**About this task**
Ignore the pictures in the data below and set down exactly the lines from its first line through the line containing "链接: https://op".

[Entries taken from a collection]
┄┄┄┄┄┄┄┄┄┄┄┄┄┄┄┄┄┄┄┄

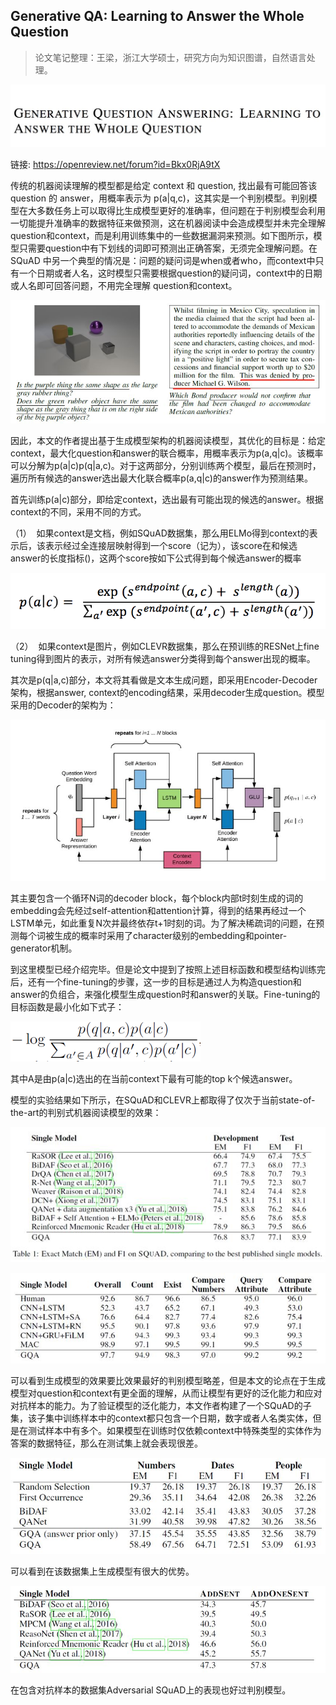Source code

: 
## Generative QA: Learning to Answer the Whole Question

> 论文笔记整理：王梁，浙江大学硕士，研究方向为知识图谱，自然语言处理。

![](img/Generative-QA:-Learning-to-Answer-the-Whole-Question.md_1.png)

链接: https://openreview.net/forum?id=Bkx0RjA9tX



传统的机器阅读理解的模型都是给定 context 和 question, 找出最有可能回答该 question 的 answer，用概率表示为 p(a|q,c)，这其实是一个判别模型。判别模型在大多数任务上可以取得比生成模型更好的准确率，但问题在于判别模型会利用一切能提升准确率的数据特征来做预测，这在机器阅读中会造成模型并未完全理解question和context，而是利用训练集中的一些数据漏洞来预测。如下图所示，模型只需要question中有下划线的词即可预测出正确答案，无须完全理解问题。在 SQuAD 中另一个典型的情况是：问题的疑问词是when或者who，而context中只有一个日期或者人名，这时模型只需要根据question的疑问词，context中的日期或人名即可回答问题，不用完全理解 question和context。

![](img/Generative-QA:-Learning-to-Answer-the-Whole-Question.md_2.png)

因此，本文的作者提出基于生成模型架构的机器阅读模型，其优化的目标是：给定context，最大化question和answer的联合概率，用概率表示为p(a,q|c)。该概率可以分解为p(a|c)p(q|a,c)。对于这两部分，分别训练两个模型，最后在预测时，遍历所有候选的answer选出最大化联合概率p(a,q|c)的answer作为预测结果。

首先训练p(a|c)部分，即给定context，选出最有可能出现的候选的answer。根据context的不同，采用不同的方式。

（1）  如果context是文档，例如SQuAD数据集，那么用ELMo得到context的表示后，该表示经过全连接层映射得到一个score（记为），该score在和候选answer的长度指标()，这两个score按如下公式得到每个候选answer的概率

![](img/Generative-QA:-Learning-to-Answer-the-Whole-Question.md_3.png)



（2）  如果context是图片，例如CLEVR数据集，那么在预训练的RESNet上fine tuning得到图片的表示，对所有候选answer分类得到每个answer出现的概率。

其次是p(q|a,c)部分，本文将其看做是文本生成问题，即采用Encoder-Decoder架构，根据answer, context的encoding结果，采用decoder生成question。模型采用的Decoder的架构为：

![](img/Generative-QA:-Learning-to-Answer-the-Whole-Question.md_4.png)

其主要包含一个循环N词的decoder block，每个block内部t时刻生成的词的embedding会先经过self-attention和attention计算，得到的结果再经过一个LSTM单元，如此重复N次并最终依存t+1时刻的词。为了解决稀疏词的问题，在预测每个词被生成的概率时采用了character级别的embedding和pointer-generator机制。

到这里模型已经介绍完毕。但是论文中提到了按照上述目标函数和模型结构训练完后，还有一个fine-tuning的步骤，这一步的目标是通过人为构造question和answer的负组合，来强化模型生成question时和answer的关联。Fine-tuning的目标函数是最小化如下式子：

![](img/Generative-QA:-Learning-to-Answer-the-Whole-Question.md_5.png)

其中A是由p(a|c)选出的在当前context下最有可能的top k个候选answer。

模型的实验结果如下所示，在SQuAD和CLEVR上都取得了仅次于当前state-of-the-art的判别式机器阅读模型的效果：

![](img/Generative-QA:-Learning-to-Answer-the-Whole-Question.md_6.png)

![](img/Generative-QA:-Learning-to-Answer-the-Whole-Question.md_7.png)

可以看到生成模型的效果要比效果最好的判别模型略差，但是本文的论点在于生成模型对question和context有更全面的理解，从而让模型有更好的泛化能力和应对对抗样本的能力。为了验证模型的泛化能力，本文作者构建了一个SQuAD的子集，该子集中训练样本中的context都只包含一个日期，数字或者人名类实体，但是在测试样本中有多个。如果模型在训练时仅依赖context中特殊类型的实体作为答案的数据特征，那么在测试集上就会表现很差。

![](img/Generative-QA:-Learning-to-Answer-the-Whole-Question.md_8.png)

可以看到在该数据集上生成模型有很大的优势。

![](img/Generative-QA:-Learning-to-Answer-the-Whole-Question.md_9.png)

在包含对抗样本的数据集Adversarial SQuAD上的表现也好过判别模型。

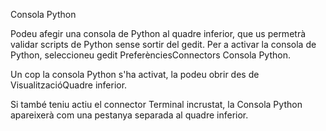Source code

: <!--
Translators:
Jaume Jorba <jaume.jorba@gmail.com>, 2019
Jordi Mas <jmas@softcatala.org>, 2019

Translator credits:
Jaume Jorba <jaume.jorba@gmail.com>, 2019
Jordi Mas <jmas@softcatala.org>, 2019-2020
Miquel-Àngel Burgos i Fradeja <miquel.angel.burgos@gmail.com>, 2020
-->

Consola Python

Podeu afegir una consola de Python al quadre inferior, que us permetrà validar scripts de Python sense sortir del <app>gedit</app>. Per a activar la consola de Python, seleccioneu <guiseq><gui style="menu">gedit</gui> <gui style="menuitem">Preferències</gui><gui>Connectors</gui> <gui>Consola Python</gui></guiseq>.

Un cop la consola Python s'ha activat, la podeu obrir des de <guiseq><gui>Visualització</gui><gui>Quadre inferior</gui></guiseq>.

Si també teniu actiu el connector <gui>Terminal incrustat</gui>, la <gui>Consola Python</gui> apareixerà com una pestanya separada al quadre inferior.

┄┄┄┄┄┄┄┄┄┄┄┄┄┄┄┄┄┄┄┄

**Task solution**
Source code

: 
## Generative QA: Learning to Answer the Whole Question

> 论文笔记整理：王梁，浙江大学硕士，研究方向为知识图谱，自然语言处理。

![](img/Generative-QA:-Learning-to-Answer-the-Whole-Question.md_1.png)

链接: https://openreview.net/forum?id=Bkx0RjA9tX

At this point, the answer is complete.